What is required.
Find the word "composite" in the records and copy every line where it occurs.
#### Source information
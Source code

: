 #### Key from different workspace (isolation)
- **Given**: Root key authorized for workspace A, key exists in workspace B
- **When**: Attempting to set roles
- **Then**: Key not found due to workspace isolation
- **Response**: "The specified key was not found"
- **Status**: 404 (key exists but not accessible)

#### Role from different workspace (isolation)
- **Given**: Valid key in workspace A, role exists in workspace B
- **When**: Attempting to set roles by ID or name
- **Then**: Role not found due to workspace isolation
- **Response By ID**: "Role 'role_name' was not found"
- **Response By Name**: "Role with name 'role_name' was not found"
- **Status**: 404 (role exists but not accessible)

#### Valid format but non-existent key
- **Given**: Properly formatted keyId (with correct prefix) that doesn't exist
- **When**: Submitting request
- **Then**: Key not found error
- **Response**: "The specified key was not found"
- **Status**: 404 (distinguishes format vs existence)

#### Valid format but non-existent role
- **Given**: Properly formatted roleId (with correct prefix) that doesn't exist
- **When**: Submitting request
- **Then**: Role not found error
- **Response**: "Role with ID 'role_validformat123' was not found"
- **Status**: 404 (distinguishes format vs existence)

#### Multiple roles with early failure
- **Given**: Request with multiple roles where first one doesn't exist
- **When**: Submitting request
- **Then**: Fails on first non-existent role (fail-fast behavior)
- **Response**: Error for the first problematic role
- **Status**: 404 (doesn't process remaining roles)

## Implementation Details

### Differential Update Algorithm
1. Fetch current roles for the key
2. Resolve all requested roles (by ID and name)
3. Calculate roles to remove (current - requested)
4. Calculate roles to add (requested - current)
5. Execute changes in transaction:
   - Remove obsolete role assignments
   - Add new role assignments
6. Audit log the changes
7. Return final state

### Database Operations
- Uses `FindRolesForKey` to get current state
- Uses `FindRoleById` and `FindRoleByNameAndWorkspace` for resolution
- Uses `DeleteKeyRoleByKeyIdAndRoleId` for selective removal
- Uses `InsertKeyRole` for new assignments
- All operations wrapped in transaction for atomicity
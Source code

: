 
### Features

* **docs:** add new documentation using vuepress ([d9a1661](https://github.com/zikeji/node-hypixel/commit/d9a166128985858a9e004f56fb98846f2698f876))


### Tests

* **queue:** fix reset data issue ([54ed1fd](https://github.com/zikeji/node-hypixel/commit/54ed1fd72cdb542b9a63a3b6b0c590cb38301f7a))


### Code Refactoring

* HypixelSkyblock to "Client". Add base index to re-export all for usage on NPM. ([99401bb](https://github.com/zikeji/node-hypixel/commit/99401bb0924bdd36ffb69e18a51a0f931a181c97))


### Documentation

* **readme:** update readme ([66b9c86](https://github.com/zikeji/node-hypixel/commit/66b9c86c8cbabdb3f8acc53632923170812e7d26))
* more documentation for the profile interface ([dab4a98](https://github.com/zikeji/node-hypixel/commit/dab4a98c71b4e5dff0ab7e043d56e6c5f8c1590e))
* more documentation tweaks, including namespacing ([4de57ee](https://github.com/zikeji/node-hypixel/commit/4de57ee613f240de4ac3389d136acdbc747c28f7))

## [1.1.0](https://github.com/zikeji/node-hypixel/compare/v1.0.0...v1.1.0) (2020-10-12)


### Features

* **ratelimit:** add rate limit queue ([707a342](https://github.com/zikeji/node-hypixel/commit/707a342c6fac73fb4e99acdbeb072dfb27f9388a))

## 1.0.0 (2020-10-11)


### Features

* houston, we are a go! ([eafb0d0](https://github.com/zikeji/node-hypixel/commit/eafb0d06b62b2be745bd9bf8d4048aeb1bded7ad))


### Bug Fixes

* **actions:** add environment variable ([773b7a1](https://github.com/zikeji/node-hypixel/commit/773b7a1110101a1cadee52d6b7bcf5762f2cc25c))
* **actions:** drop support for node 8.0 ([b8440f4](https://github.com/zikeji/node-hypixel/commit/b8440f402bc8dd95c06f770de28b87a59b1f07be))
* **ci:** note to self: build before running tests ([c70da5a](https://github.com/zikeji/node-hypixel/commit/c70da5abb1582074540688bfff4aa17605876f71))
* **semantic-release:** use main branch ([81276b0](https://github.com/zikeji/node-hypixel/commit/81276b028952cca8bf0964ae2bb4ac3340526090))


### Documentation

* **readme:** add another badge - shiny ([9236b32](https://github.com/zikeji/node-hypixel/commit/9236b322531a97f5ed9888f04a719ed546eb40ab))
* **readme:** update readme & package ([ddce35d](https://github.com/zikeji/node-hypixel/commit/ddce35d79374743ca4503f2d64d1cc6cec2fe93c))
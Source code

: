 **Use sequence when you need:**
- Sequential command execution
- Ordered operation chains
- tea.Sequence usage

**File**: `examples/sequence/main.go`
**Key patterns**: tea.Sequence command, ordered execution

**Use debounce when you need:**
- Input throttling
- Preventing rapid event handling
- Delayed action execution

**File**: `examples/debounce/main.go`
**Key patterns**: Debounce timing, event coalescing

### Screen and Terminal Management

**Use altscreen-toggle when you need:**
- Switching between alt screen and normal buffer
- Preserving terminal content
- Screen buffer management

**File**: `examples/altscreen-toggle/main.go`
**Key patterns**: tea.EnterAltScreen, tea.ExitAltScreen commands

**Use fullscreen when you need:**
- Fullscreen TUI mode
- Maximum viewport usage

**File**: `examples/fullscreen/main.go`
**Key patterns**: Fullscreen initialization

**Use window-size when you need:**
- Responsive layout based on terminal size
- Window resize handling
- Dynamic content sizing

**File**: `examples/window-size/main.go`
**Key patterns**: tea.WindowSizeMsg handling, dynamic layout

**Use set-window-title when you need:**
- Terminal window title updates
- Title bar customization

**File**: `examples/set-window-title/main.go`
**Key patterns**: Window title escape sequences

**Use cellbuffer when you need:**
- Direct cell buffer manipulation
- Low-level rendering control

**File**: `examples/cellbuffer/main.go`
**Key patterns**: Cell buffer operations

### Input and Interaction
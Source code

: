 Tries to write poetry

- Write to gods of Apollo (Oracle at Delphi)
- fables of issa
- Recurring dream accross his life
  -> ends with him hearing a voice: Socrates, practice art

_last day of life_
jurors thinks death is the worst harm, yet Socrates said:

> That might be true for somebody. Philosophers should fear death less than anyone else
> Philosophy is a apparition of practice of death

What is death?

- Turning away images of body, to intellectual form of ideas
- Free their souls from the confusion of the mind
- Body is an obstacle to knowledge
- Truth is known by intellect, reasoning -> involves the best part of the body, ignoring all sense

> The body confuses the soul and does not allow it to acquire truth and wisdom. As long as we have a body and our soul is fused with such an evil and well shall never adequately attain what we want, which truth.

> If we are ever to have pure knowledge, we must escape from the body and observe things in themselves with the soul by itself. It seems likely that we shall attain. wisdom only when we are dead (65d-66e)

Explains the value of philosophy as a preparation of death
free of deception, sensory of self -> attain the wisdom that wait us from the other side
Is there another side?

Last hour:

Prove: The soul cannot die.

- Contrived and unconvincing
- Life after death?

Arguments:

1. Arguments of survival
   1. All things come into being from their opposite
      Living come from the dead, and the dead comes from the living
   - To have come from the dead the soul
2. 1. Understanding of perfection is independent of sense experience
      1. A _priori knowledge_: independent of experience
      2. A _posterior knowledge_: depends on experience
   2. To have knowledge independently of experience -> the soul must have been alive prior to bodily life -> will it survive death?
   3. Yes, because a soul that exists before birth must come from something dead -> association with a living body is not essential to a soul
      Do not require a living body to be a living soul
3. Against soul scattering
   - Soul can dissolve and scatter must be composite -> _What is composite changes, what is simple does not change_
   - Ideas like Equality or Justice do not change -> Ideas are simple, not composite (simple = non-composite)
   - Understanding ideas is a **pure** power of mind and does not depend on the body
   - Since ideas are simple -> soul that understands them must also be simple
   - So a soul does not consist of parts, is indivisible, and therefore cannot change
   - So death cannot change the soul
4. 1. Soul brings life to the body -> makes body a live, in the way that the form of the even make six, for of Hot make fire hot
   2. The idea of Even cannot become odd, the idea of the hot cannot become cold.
########
Task solution.
   - Soul can dissolve and scatter must be composite -> _What is composite changes, what is simple does not change_
   - Ideas like Equality or Justice do not change -> Ideas are simple, not composite (simple = non-composite)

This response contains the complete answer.